## Activity
Wherever the string "personal" appears in the listing, copy that line.

##### Material for the task

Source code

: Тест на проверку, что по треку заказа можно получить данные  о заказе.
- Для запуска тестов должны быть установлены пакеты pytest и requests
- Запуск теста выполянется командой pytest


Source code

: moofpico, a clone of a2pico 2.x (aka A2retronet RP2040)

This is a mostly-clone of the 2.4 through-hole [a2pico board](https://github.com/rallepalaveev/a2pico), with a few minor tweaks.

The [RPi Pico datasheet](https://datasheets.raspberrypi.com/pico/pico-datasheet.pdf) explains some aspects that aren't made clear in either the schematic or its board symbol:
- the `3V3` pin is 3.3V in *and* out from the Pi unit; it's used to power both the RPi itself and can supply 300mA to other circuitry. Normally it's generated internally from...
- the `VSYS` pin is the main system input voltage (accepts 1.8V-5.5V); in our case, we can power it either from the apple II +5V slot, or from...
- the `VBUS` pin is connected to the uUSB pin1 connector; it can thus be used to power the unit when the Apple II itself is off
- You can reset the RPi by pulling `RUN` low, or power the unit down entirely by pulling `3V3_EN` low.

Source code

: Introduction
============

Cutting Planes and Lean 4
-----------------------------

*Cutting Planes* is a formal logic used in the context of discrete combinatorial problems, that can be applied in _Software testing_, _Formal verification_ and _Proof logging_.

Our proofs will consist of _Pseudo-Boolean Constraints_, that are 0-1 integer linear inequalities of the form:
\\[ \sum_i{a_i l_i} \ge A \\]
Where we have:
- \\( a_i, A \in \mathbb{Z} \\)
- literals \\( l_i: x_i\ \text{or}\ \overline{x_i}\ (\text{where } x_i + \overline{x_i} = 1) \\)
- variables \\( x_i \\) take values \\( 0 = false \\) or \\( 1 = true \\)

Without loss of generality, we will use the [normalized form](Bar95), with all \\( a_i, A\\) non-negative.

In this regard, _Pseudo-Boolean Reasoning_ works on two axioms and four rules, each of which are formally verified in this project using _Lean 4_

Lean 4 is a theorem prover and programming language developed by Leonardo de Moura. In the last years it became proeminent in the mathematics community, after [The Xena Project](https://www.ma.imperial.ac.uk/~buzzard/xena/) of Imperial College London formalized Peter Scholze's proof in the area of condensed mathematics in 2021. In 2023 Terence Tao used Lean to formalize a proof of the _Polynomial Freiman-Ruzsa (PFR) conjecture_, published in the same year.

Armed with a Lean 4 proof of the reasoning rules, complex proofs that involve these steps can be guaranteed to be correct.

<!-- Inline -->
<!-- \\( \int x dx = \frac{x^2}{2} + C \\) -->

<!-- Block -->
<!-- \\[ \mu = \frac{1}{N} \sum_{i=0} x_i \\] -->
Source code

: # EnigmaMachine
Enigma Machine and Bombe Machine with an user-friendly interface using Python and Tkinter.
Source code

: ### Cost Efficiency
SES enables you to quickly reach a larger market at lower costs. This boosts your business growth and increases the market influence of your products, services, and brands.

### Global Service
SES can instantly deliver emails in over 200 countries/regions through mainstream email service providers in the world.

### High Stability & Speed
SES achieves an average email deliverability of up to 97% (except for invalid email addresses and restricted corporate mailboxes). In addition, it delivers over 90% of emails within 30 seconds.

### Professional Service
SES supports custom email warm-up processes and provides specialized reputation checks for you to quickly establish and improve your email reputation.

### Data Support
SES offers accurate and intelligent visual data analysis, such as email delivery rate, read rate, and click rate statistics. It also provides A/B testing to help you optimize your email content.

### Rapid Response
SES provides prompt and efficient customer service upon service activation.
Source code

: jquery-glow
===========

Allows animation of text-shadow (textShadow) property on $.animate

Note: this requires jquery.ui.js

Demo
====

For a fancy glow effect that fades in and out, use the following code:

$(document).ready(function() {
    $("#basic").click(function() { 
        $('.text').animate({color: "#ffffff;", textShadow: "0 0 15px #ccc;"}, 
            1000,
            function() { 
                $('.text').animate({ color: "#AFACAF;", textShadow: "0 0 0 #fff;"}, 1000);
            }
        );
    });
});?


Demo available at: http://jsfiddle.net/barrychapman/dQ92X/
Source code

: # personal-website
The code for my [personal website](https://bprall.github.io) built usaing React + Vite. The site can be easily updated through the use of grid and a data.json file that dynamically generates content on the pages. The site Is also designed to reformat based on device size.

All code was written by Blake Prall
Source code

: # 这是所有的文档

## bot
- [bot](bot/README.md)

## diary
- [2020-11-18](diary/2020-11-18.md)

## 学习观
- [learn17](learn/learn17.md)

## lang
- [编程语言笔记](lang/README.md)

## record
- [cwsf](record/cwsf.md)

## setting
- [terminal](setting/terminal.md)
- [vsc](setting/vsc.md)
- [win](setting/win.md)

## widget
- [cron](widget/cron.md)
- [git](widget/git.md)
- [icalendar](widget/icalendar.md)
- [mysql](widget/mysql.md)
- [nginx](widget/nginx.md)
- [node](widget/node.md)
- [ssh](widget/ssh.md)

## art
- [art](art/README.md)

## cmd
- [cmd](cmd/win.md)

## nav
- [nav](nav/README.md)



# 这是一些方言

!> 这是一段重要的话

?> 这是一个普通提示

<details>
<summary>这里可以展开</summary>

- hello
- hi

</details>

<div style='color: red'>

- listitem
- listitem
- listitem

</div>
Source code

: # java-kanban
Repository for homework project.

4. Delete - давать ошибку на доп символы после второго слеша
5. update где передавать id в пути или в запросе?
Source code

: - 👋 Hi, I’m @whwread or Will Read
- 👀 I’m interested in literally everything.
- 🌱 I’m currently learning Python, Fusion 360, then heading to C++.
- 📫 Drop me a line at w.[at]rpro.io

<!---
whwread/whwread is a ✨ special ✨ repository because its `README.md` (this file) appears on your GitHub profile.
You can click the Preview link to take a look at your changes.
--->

##########

## Solution for this problem
: # personal-website
The code for my [personal website](https://bprall.github.io) built usaing React + Vite. The site can be easily updated through the use of grid and a data.json file that dynamically generates content on the pages. The site Is also designed to reformat based on device size.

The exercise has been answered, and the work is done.